Kinder Morgan’s proposed pipeline expansion is caught amidst a “challenging” time of transition, from the country’s shift to a low-carbon economy to court victories that have reshaped First Nations’ land claims, says an appointee to a federal ministerial panel gathering community reaction to the $6.8-billion plan.

Kim Baird, one of three members of the advisory panel, made the point Tuesday in Vancouver during a break in public hearings examining the controversial expansion of the Trans Mountain pipeline between the Alberta oil sands and Burnaby, B.C.

The panel was appointed by the Liberal government to conduct additional work even after the National Energy Board recommended approval, with conditions.

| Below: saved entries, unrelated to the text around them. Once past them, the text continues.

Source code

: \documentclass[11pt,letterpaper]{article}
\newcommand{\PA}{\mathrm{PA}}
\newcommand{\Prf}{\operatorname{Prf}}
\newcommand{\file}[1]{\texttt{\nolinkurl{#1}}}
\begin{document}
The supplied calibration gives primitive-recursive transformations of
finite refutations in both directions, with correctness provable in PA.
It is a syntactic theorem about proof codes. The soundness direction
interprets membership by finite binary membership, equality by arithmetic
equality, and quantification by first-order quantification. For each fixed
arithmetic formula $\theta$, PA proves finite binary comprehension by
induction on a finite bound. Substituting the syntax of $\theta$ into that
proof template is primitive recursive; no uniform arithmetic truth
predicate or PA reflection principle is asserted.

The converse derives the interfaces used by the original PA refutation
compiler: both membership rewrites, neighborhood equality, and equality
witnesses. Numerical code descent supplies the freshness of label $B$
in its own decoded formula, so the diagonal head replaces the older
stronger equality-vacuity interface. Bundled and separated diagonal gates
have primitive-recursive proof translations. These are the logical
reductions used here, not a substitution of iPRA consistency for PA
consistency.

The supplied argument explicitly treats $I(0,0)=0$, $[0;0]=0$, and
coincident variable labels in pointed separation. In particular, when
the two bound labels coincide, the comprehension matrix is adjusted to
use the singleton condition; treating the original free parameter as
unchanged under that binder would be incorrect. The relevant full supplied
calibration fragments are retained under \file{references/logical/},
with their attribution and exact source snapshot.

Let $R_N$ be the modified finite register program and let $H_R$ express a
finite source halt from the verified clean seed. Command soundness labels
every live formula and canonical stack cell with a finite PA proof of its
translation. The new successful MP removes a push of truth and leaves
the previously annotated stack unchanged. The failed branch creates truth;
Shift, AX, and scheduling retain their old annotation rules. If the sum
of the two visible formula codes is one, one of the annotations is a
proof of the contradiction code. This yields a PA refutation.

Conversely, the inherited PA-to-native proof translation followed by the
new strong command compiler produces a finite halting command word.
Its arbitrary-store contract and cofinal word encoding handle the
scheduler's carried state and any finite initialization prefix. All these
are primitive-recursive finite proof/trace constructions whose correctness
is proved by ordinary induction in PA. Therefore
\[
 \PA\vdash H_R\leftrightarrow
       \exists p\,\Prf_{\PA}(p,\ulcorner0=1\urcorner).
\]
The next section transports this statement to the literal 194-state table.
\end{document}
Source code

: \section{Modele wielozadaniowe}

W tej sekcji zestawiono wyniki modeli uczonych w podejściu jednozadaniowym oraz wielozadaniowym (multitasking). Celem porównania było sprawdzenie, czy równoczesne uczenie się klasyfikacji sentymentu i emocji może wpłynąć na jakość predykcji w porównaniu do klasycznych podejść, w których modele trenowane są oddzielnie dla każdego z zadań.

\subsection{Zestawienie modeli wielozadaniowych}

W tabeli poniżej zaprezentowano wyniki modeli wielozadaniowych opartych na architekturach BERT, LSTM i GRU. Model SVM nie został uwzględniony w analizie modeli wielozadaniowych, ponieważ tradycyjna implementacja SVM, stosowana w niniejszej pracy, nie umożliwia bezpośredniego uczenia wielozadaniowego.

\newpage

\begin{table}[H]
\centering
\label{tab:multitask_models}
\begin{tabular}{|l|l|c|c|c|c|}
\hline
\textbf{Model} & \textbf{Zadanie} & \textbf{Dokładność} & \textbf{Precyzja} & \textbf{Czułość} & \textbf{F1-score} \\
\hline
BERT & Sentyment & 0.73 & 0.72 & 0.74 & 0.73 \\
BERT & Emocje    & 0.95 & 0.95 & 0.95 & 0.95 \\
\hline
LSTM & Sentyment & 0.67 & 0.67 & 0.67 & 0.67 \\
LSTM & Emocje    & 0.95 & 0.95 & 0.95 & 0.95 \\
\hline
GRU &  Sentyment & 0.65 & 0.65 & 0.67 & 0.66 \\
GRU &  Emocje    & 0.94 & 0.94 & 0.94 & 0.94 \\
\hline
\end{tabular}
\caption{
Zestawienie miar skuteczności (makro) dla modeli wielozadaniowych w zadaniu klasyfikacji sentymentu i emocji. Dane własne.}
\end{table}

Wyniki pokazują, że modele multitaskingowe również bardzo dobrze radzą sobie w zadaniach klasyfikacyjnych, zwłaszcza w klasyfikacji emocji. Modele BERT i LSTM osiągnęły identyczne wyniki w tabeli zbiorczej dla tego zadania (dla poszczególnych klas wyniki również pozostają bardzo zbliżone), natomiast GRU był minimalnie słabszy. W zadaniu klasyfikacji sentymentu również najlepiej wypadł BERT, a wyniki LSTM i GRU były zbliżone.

During Tuesday’s hearing, Vancouver Mayor Gregor Robertson launched a blunt attack on the proposal, raising concerns about the financial, social and environmental cost of a possible spill linked to either the expanded pipeline or increased tanker traffic it would generate.

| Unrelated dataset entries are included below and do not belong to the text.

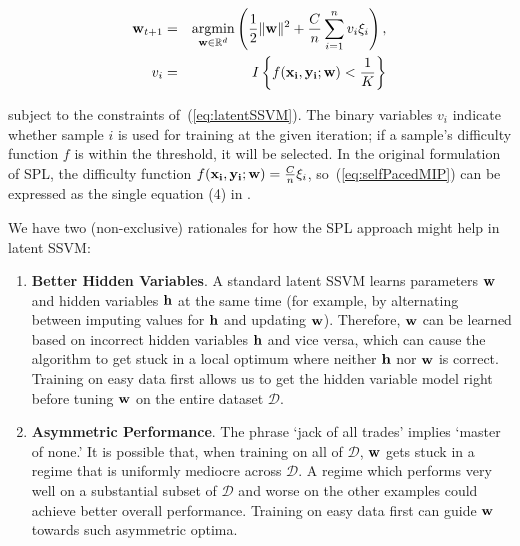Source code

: \documentclass{article}
\newcommand{\argmin}{\operatornamewithlimits{argmin}}
\begin{document}
\begin{eqnarray}
{\bf w}_{t+1} &=& \argmin_{{\bf w} \in \mathbb{R}^d}
\left(\frac{1}{2}\|{\bf w}\|^2 + \frac{C}{n}\sum_{i=1}^n v_i \xi_i\right), \nonumber \\
{v}_i &=& I \left\{ f({\bf x_i},{\bf y_i};{\bf w}) < \frac{1}{K} \right\}
\label{eq:selfPacedMIP}
\end{eqnarray}

subject to the constraints of~(\ref{eq:latentSSVM}). The binary variables $v_i$ indicate whether sample $i$ is used for training at the given iteration; if a sample's difficulty function $f$ is within the threshold, it will be selected.  In the original formulation of SPL, the difficulty function $f({\bf x_i, \bf y_i; \bf w}) = \frac{C}{n}\xi_i$, so~(\ref{eq:selfPacedMIP}) can be expressed as the single equation (4) in \cite{SPL}.



We have two (non-exclusive) rationales for how the SPL approach might help in latent SSVM:

\begin{enumerate}
\item \textbf{Better Hidden Variables}.  A standard latent SSVM learns parameters $\bf w$ and hidden variables $\bf h$ at the same time (for example, by alternating between imputing values for $\bf h$ and updating $\bf w$).  Therefore, $\bf w$ can be learned based on incorrect hidden variables $\bf h$ and vice versa, which can cause the algorithm to get stuck in a local optimum where neither $\bf h$ nor $\bf w$ is correct. Training on easy data first allows us to get the hidden variable model right before tuning $\bf w$ on the entire dataset $\mathcal D$.
\item \textbf{Asymmetric Performance}. The phrase `jack of all trades' implies `master of none.'  It is possible that, when training on all of $\mathcal D$, $\bf w$ gets stuck in a regime that is uniformly mediocre across $\mathcal D$. A regime which performs very well on a substantial subset of $\mathcal D$ and worse on the other examples could achieve better overall performance. Training on easy data first can guide $\bf w$ towards such asymmetric optima.
\end{enumerate}
\end{document}
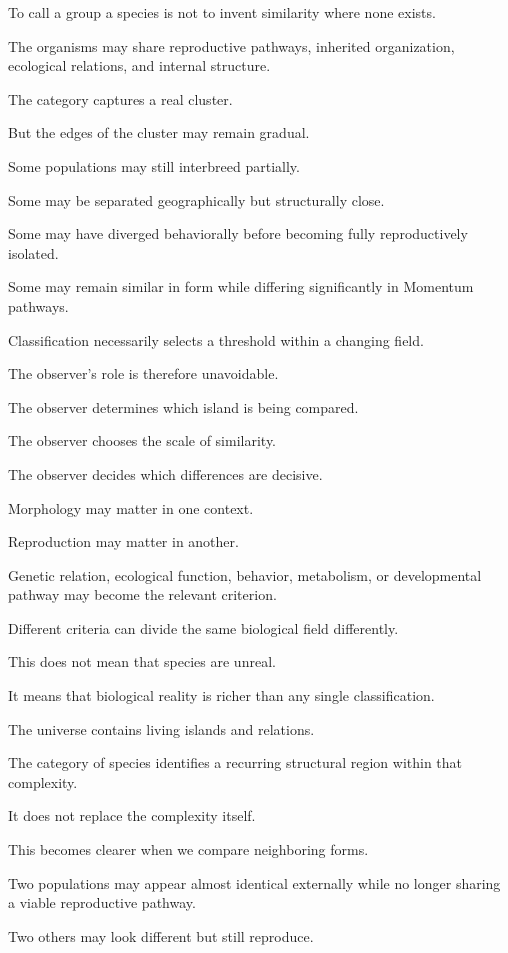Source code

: To call a group a species is not to invent similarity where none exists.

The organisms may share reproductive pathways, inherited organization, ecological relations, and internal structure.

The category captures a real cluster.

But the edges of the cluster may remain gradual.

Some populations may still interbreed partially.

Some may be separated geographically but structurally close.

Some may have diverged behaviorally before becoming fully reproductively isolated.

Some may remain similar in form while differing significantly in Momentum pathways.

Classification necessarily selects a threshold within a changing field.

The observer’s role is therefore unavoidable.

The observer determines which island is being compared.

The observer chooses the scale of similarity.

The observer decides which differences are decisive.

Morphology may matter in one context.

Reproduction may matter in another.

Genetic relation, ecological function, behavior, metabolism, or developmental pathway may become the relevant criterion.

Different criteria can divide the same biological field differently.

This does not mean that species are unreal.

It means that biological reality is richer than any single classification.

The universe contains living islands and relations.

The category of species identifies a recurring structural region within that complexity.

It does not replace the complexity itself.

This becomes clearer when we compare neighboring forms.

Two populations may appear almost identical externally while no longer sharing a viable reproductive pathway.

Two others may look different but still reproduce.

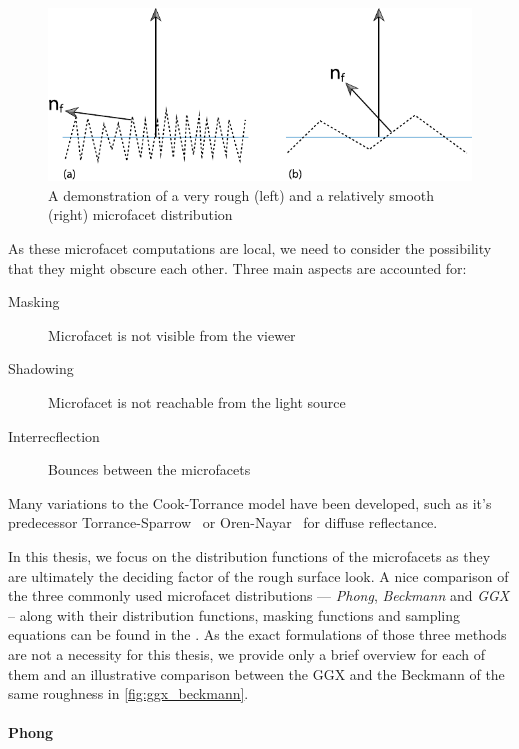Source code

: \begin{figure}[h]
	\centering
	\includegraphics[width=.8\linewidth]{img/microfacets.pdf}
	\caption{A demonstration of a very rough (left) and a relatively smooth (right) microfacet distribution~\cite{pharr2016physically}}
	\label{fig:microfacets}
\end{figure}

As these microfacet computations are local, we need to consider the possibility that they might obscure each other. Three main aspects are accounted for:
\begin{description}
	\item[Masking] Microfacet is not visible from the viewer
	\item[Shadowing] Microfacet is not reachable from the light source
	\item[Interrecflection] Bounces between the microfacets
\end{description}

Many variations to the Cook-Torrance model have been developed, such as it's predecessor Torrance-Sparrow~\cite{Torrance1967TheoryFO} or Oren-Nayar~\cite{oren1994generalization} for diffuse reflectance.

In this thesis, we focus on the distribution functions of the microfacets as they are ultimately the deciding factor of the rough surface look. A nice comparison of the three commonly used microfacet distributions --- \emph{Phong}, \emph{Beckmann} and \emph{GGX} -- along with their distribution functions, masking functions and sampling equations can be found in the \citet{walter2007microfacet}. As the exact formulations of those three methods are not a necessity for this thesis, we provide only a brief overview for each of them and an illustrative comparison between the GGX and the Beckmann of the same roughness in 
\autoref{fig:ggx_beckmann}.

\paragraph{Phong}

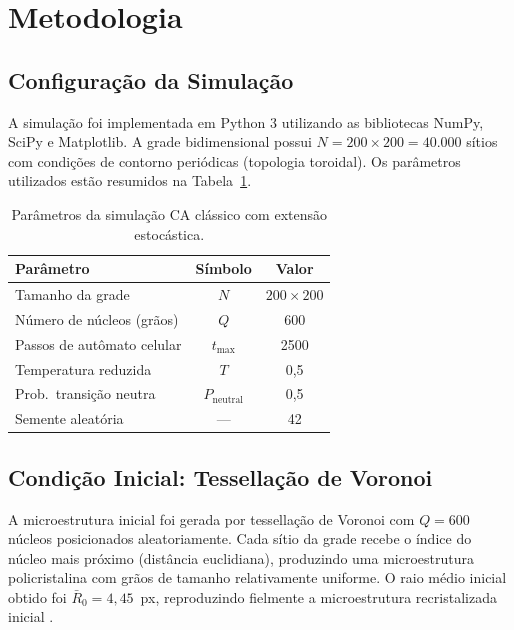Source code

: \documentclass[12pt,a4paper]{article}
\begin{document}
\section{Metodologia}

\subsection{Configuração da Simulação}

A simulação foi implementada em Python 3 utilizando as bibliotecas NumPy, SciPy e
Matplotlib. A grade bidimensional possui $N = 200 \times 200 = 40{.}000$ sítios com
condições de contorno periódicas (topologia toroidal). Os parâmetros utilizados
estão resumidos na Tabela~\ref{tab:params}.

\begin{table}[H]
\centering
\caption{Parâmetros da simulação CA clássico com extensão estocástica.}
\label{tab:params}
\begin{tabular}{lcc}
\toprule
\textbf{Parâmetro} & \textbf{Símbolo} & \textbf{Valor} \\
\midrule
Tamanho da grade          & $N$               & $200 \times 200$ \\
Número de núcleos (grãos) & $Q$               & 600 \\
Passos de autômato celular& $t_{\max}$        & 2500 \\
Temperatura reduzida      & $T$               & 0{,}5 \\
Prob.\ transição neutra   & $P_{\text{neutral}}$ & 0{,}5 \\
Semente aleatória         & ---               & 42 \\
\bottomrule
\end{tabular}
\end{table}

\subsection{Condição Inicial: Tessellação de Voronoi}

A microestrutura inicial foi gerada por tessellação de Voronoi com $Q = 600$ núcleos
posicionados aleatoriamente. Cada sítio da grade recebe o índice do núcleo mais próximo
(distância euclidiana), produzindo uma microestrutura policristalina com grãos de
tamanho relativamente uniforme. O raio médio inicial obtido foi
$\bar{R}_0 = 4{,}45$~px, reproduzindo fielmente a microestrutura recristalizada
inicial \cite{humphreys2004}.
\end{document}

In an interview, Ms. Baird, a former chief of the Tsawwassen First Nation near Vancouver, acknowledged the ongoing debate.

“I think it’s an extremely challenging time for any project [given] what seems to be changing goal posts,” she said.

“The debate it triggers is, I think, reflective of the transition Canada is going to be in, in the foreseeable future from what I can observe.”

Ms. Baird noted the pipeline proposal is being debated at a time of change, including the election of a federal government committed to revamping the environmental assessment process to regain public trust, as well as case law evolving on the issues of First Nations’ rights and title.

However, she did not take a stand on the project. She noted the panel, appointed by Natural Resources Minister Jim Carr, is focused on gathering community input on the previous National Energy Board review and determining whether there are things the NEB process did not examine adequately.

“It’s not my job to agree or disagree; it’s to relay the public’s view to the minister,” she said. “It’s not in our terms of reference to make recommendations or a decision on this project.”

The NEB review concluded with the approval of the expansion of the oil pipeline subject to 157 conditions.

But Mr. Carr established the panel, which is to come up with a report ahead of the federal cabinet reaching a final decision on the project by Dec. 19.

Ms. Baird said themes emerging in the hearings include the sense that the scope of the NEB process didn’t adequately assess spill risk or climate change, and First Nations’ concerns that consultation has been inadequate.

She said it appears the public is welcoming the opportunity to be heard by the panel and that their comments have been enlightening, though she did not elaborate on specifics Tuesday. “There’s usually some kernels we get every meeting.”

She said it will be up to Mr. Carr to decide on the release of the panel’s report.

The City of Vancouver has launched a court challenge to quash the NEB’s recommended approval, joining other groups, including environmentalists and First Nations, who have launched legal attacks.

On Tuesday, Mr. Robertson came to the hearing to further present his concerns. Once again, the mayor said the NEB process was flawed and biased, and the pipeline is too risky for the city, region and Canada.

Following the proceedings, Mr. Robertson predicted a “huge impact” on support for the Liberals on the West Coast if they approve the pipeline.

Asked whether federal approval of the pipeline expansion would damage a robust relationship with Prime Minister Justin Trudeau – who, in December was the first sitting prime minister since his father in the 1970s to visit Vancouver City Hall – the mayor said he had faith Ottawa would make the “right decision” and find other solutions to support Alberta’s needs given the challenges that province is facing due to the declining cost of oil.